DEV Community

loading...

DynamoDB with Go #8 - Implement hierarchical data with Single Table Design

Jędrzej Szczepaniak
・12 min read

This episode is all about implementation. If you didn't read episode 7th - please do because we can't move forward without it. Assuming you've already read it, let's express all the use cases we have with help of unit tests.

Registering a sensor

Registering a sensor gives ability to record new readings of the sensor later on.

t.Run("register sensor, get sensor", func(t *testing.T) {
  tableName := "SensorsTable"
  db, cleanup := dynamo.SetupTable(t, ctx, tableName, "../template.yml")
  defer cleanup()
  manager := sensors.NewManager(db, tableName)

  err := manager.Register(ctx, sensor)
  assert.NoError(t, err)

  returned, err := manager.Get(ctx, "sensor-1")
  assert.NoError(t, err)
  assert.Equal(t, sensor, returned)
})
Enter fullscreen mode Exit fullscreen mode

In order to verify that registration went well - sensor is retrieved afterwards. You might wonder - isn't unit testing about testing single units? Isn't the registration a unit? Well, registration doesn't really matter if we cannot do anything with it, and a unit is single behavior. At the beginning of the journey of testing my code it was a little strange for me. I was thinking - "but now such test has 2 reasons to break". Thinking in terms of above example - when registration fails and when retrieval fails. Later on, I came to the conclusion that there is superiority of such test over - for example checking what method was called underneath because it is better to test behavior than implementation. This is the key aspect of testing for me because change in implementation shouldn't break tests when behavior doesn't change. Now let's go back to the sensor business. Next behavior we want to cover is inability to register a sensor with the same ID twice.
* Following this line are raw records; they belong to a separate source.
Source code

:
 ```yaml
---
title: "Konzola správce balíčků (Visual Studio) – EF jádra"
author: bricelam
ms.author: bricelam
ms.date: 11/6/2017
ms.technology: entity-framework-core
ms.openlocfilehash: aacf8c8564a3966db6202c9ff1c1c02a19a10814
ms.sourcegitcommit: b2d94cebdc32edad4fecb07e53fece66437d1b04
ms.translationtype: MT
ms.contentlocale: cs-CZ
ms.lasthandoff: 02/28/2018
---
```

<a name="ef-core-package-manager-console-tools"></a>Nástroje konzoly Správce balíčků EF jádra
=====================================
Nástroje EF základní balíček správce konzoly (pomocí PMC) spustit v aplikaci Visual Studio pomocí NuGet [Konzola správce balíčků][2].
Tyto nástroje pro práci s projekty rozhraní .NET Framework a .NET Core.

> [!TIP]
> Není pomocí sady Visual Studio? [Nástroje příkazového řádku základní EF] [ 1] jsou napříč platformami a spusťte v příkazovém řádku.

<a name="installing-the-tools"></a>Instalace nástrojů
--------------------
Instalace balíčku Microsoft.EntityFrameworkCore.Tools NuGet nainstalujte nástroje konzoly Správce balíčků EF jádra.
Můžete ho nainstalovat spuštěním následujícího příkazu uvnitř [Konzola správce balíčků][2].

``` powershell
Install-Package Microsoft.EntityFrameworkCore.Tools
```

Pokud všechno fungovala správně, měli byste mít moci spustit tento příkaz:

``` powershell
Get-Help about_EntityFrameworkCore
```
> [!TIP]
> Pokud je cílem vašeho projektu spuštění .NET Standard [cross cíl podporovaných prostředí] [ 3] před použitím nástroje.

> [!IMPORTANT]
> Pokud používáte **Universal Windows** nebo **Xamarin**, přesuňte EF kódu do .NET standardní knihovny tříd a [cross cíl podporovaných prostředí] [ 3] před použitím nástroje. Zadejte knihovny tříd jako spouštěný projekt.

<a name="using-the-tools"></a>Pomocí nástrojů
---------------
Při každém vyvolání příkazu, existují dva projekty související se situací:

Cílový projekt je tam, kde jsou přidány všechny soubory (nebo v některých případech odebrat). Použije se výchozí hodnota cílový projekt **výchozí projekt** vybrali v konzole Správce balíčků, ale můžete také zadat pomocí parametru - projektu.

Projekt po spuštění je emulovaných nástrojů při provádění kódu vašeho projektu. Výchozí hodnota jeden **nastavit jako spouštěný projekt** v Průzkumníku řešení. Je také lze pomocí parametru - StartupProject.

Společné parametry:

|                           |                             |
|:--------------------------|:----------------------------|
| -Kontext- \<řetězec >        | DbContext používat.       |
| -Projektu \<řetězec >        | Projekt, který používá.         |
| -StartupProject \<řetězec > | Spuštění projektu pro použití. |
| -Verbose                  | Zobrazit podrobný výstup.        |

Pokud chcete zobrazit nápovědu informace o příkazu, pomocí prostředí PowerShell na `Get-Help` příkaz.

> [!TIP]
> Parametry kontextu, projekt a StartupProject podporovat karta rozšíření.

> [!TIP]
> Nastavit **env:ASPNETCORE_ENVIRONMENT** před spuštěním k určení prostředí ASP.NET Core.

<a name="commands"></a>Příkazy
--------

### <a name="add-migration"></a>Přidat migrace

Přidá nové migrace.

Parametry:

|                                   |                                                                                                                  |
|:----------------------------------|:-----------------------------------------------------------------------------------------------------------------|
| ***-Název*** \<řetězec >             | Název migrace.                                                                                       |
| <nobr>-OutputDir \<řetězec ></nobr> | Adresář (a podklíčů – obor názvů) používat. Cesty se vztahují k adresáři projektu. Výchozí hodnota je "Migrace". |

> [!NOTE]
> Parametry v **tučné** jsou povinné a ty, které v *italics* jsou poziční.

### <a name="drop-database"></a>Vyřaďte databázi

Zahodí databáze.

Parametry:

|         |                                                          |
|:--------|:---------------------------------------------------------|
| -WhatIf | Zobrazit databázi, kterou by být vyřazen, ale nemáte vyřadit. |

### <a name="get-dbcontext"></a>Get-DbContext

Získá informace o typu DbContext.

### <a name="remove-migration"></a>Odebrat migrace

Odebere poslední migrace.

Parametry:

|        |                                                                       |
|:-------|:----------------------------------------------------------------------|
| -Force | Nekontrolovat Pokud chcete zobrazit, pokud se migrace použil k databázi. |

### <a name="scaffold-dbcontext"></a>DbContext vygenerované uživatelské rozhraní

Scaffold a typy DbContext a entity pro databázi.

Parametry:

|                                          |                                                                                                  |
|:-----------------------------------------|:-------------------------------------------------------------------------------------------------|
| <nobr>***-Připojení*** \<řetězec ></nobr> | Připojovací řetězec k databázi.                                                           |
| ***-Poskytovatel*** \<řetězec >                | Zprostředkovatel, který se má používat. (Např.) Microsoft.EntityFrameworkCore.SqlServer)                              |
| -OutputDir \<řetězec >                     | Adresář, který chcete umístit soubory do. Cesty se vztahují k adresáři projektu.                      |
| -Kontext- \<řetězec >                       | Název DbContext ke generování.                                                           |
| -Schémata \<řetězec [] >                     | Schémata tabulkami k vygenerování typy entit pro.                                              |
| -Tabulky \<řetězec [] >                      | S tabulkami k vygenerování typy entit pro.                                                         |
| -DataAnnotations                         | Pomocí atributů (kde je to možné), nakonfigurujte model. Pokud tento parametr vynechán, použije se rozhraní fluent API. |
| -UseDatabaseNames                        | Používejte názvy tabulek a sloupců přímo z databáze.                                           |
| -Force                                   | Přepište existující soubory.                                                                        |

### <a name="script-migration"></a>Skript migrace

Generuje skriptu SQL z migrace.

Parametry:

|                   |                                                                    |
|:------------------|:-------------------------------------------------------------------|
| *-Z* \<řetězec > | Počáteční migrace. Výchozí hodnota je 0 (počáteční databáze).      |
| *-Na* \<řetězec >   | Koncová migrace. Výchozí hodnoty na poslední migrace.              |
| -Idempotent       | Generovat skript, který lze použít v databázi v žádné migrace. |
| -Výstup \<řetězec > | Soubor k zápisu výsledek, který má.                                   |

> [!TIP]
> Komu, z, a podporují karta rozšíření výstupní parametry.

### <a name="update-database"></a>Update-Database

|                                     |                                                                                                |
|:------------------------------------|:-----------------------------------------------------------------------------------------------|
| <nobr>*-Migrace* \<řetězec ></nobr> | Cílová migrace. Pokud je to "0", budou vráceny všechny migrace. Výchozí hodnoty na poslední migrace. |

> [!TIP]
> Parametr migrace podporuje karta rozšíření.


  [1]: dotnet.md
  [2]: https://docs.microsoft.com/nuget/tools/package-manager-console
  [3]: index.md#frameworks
Inability to register the same sensor twice

t.Run("do not allow to register many times", func(t *testing.T) {
  tableName := "SensorsTable"
  db, cleanup := dynamo.SetupTable(t, ctx, tableName, "../template.yml")
  defer cleanup()
  manager := sensors.NewManager(db, tableName)

  err := manager.Register(ctx, sensor)
  assert.NoError(t, err)

  err = manager.Register(ctx, sensor)
  assert.EqualError(t, err, "already registered")
})
Enter fullscreen mode Exit fullscreen mode

When you try to register again you get slapped with an error. One thing I want to mention is sensor variable that I used in both above mentioned snippets. It's just exemplary sensor I've declared on top of the test suite. You can look it up in the repository if you want to.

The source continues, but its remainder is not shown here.